***** Data excerpts *****

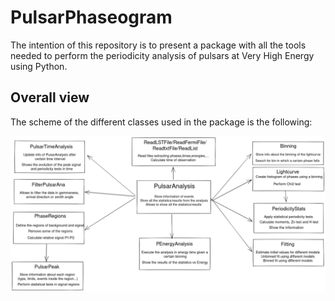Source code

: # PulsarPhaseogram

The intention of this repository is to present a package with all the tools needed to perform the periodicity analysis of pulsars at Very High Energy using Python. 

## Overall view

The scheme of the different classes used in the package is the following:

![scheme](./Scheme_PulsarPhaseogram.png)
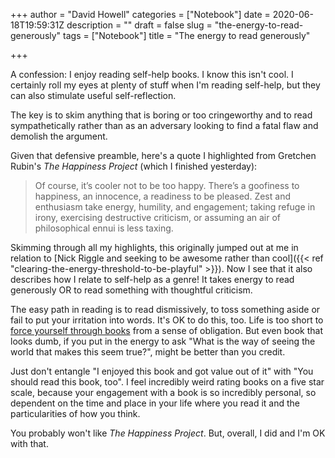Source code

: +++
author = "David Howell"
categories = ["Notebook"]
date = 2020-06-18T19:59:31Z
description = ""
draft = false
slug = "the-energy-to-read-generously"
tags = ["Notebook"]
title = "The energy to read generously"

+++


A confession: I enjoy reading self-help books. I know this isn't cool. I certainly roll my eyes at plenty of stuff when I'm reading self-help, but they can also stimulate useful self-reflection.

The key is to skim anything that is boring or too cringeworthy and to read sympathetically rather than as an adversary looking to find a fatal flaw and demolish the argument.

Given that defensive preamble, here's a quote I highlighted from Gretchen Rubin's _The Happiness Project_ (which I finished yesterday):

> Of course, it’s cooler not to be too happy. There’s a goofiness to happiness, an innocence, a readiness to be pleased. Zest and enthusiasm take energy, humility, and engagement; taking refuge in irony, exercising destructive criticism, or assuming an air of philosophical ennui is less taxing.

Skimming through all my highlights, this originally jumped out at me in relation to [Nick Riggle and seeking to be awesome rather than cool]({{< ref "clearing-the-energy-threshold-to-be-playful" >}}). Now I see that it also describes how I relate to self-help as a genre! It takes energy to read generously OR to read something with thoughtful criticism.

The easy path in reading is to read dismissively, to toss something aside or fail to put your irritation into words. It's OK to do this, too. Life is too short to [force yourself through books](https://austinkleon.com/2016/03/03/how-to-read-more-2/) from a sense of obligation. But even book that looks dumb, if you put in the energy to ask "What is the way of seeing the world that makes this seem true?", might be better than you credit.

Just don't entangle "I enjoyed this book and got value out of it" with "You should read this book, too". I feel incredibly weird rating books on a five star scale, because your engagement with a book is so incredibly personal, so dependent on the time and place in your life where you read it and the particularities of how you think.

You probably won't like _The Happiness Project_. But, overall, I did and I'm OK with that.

*****

What you return should be exactly the lines above, starting at the one with "The key is to" and ending at the one with "is less taxing.", and nothing else.

Answer box:
The key is to skim anything that is boring or too cringeworthy and to read sympathetically rather than as an adversary looking to find a fatal flaw and demolish the argument.

Given that defensive preamble, here's a quote I highlighted from Gretchen Rubin's _The Happiness Project_ (which I finished yesterday):

> Of course, it’s cooler not to be too happy. There’s a goofiness to happiness, an innocence, a readiness to be pleased. Zest and enthusiasm take energy, humility, and engagement; taking refuge in irony, exercising destructive criticism, or assuming an air of philosophical ennui is less taxing.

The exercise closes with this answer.